*** Begin section ***

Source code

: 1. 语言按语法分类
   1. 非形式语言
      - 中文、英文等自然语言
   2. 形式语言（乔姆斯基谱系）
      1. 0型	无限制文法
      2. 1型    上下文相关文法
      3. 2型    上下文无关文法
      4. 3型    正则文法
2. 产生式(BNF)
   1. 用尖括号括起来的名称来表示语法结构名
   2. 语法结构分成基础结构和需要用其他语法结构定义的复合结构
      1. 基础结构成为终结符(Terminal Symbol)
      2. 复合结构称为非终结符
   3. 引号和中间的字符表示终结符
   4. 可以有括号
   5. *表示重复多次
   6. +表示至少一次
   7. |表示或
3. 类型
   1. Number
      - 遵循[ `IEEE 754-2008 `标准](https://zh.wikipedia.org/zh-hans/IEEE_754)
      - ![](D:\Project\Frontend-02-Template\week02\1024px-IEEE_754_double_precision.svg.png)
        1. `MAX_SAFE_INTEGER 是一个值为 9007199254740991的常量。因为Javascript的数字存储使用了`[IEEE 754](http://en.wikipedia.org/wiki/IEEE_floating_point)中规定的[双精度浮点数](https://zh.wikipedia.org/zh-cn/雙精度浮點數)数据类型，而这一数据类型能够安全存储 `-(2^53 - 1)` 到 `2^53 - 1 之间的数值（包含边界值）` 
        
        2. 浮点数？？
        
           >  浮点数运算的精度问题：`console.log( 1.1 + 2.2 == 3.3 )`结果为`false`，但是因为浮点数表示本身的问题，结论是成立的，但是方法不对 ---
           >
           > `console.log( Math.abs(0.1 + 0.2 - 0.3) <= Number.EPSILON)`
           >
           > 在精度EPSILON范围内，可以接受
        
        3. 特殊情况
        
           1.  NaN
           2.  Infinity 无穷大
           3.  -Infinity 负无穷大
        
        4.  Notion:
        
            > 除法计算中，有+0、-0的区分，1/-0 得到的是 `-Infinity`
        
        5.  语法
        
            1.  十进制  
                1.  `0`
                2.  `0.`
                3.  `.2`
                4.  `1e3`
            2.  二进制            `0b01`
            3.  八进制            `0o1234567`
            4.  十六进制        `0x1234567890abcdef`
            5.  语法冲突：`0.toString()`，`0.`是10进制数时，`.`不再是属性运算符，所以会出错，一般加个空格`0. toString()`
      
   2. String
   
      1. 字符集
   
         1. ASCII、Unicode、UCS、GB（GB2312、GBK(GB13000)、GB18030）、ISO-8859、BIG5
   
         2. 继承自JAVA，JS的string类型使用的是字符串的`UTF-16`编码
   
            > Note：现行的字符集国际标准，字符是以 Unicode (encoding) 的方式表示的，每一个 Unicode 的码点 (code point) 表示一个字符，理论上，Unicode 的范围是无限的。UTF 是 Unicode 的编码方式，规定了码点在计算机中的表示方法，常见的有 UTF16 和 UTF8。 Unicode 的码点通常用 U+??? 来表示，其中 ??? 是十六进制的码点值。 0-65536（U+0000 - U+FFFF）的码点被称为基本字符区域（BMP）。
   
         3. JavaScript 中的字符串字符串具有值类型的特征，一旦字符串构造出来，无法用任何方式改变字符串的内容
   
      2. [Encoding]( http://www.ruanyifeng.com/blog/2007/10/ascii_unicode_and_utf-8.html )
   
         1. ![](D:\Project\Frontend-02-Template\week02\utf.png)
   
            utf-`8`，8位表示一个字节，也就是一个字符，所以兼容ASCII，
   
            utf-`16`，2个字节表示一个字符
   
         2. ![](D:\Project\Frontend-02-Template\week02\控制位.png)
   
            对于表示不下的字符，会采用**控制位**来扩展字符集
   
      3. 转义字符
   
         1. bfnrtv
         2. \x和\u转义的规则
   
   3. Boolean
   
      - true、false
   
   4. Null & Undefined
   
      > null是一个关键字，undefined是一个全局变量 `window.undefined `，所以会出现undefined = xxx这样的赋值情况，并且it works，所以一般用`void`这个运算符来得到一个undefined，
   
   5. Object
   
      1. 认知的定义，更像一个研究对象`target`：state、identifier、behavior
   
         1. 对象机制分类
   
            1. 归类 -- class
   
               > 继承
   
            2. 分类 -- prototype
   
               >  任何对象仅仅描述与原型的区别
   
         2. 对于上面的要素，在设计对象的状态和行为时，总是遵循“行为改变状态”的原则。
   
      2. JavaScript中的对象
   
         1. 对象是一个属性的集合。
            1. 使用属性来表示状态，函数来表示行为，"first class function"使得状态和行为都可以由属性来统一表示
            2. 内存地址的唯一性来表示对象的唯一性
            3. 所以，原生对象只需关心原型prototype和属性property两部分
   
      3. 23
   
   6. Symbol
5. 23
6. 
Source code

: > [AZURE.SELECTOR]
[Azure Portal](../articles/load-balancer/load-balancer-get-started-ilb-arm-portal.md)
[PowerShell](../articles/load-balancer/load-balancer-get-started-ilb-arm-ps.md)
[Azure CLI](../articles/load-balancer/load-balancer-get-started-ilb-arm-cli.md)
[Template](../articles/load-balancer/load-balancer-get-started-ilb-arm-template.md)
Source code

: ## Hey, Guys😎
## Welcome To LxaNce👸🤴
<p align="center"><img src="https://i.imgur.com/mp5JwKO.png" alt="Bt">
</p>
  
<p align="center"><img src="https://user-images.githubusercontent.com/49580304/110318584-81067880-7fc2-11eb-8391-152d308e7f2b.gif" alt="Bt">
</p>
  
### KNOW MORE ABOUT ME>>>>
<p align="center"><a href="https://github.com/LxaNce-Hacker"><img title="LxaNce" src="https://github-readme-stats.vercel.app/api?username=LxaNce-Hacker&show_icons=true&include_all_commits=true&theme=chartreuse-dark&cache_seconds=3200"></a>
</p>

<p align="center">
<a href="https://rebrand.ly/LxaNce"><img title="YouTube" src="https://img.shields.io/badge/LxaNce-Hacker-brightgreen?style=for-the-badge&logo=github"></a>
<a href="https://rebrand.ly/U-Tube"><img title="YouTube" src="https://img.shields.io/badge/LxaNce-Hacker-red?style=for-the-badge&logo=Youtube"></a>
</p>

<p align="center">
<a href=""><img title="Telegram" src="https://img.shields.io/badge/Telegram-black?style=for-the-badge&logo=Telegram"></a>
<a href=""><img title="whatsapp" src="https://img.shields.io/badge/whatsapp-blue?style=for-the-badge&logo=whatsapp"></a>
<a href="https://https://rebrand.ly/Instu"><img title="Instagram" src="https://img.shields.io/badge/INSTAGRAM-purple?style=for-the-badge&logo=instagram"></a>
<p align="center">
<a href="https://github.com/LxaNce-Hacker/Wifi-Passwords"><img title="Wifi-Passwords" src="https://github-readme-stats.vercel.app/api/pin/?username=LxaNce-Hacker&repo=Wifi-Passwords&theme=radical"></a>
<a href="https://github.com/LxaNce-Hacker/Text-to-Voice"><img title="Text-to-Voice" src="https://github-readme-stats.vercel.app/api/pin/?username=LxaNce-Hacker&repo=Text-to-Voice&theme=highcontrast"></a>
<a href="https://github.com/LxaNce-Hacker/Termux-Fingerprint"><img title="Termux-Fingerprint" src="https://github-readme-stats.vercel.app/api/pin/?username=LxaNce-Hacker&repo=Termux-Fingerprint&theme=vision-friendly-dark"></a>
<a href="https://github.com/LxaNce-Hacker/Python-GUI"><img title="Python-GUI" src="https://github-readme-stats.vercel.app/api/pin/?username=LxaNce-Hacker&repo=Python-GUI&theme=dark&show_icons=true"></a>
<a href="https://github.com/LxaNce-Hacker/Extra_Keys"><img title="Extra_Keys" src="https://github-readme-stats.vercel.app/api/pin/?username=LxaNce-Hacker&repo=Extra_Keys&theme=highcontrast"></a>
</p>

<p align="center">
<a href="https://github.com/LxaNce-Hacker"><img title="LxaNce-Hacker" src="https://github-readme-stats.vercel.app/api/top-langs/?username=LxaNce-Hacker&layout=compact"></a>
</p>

*** End section ***

The answer consists of every line above in which the word "false" occurs.

           >  浮点数运算的精度问题：`console.log( 1.1 + 2.2 == 3.3 )`结果为`false`，但是因为浮点数表示本身的问题，结论是成立的，但是方法不对 ---
      - true、false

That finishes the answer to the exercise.